Exercise goal.
Repeat precisely the span of lines below that opens with the line containing "of video IDs" and closes with the line containing "tipo opaco . La struttura concreta è definita", both included.

(Stored data entries)

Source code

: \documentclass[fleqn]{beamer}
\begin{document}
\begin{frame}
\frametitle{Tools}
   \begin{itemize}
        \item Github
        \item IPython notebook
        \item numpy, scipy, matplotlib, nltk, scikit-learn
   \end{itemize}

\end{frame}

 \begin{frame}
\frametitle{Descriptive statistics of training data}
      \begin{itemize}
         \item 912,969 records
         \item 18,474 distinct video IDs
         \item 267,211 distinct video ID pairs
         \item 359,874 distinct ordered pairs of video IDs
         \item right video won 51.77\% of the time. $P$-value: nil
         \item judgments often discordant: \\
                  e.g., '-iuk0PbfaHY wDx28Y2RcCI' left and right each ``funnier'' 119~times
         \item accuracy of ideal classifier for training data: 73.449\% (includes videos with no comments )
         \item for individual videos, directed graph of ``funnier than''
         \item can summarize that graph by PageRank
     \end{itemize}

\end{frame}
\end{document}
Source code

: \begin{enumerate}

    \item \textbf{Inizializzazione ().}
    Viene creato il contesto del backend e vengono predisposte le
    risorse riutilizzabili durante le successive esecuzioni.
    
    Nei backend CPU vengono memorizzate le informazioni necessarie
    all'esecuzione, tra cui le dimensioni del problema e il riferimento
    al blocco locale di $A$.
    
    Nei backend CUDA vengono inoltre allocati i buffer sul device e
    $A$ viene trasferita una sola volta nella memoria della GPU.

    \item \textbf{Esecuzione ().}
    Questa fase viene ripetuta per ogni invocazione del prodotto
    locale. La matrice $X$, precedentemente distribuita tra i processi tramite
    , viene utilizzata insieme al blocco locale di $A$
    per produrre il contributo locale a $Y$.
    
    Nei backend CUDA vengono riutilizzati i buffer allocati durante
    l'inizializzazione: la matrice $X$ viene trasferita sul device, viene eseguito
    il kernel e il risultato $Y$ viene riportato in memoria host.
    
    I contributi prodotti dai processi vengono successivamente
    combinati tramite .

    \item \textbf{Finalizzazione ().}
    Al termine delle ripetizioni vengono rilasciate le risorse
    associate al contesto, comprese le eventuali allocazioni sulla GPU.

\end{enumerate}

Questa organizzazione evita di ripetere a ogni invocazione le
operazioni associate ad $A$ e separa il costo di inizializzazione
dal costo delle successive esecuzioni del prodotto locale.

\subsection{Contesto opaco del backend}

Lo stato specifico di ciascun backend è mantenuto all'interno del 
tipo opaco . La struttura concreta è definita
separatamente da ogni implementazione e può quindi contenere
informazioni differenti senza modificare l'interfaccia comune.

Exercise solution.
         \item 359,874 distinct ordered pairs of video IDs
         \item right video won 51.77\% of the time. $P$-value: nil
         \item judgments often discordant: \\
                  e.g., '-iuk0PbfaHY wDx28Y2RcCI' left and right each ``funnier'' 119~times
         \item accuracy of ideal classifier for training data: 73.449\% (includes videos with no comments )
         \item for individual videos, directed graph of ``funnier than''
         \item can summarize that graph by PageRank
     \end{itemize}

\end{frame}
\end{document}
Source code

: \begin{enumerate}

    \item \textbf{Inizializzazione ().}
    Viene creato il contesto del backend e vengono predisposte le
    risorse riutilizzabili durante le successive esecuzioni.
    
    Nei backend CPU vengono memorizzate le informazioni necessarie
    all'esecuzione, tra cui le dimensioni del problema e il riferimento
    al blocco locale di $A$.
    
    Nei backend CUDA vengono inoltre allocati i buffer sul device e
    $A$ viene trasferita una sola volta nella memoria della GPU.

    \item \textbf{Esecuzione ().}
    Questa fase viene ripetuta per ogni invocazione del prodotto
    locale. La matrice $X$, precedentemente distribuita tra i processi tramite
    , viene utilizzata insieme al blocco locale di $A$
    per produrre il contributo locale a $Y$.
    
    Nei backend CUDA vengono riutilizzati i buffer allocati durante
    l'inizializzazione: la matrice $X$ viene trasferita sul device, viene eseguito
    il kernel e il risultato $Y$ viene riportato in memoria host.
    
    I contributi prodotti dai processi vengono successivamente
    combinati tramite .

    \item \textbf{Finalizzazione ().}
    Al termine delle ripetizioni vengono rilasciate le risorse
    associate al contesto, comprese le eventuali allocazioni sulla GPU.

\end{enumerate}

Questa organizzazione evita di ripetere a ogni invocazione le
operazioni associate ad $A$ e separa il costo di inizializzazione
dal costo delle successive esecuzioni del prodotto locale.

\subsection{Contesto opaco del backend}

Lo stato specifico di ciascun backend è mantenuto all'interno del 
tipo opaco . La struttura concreta è definita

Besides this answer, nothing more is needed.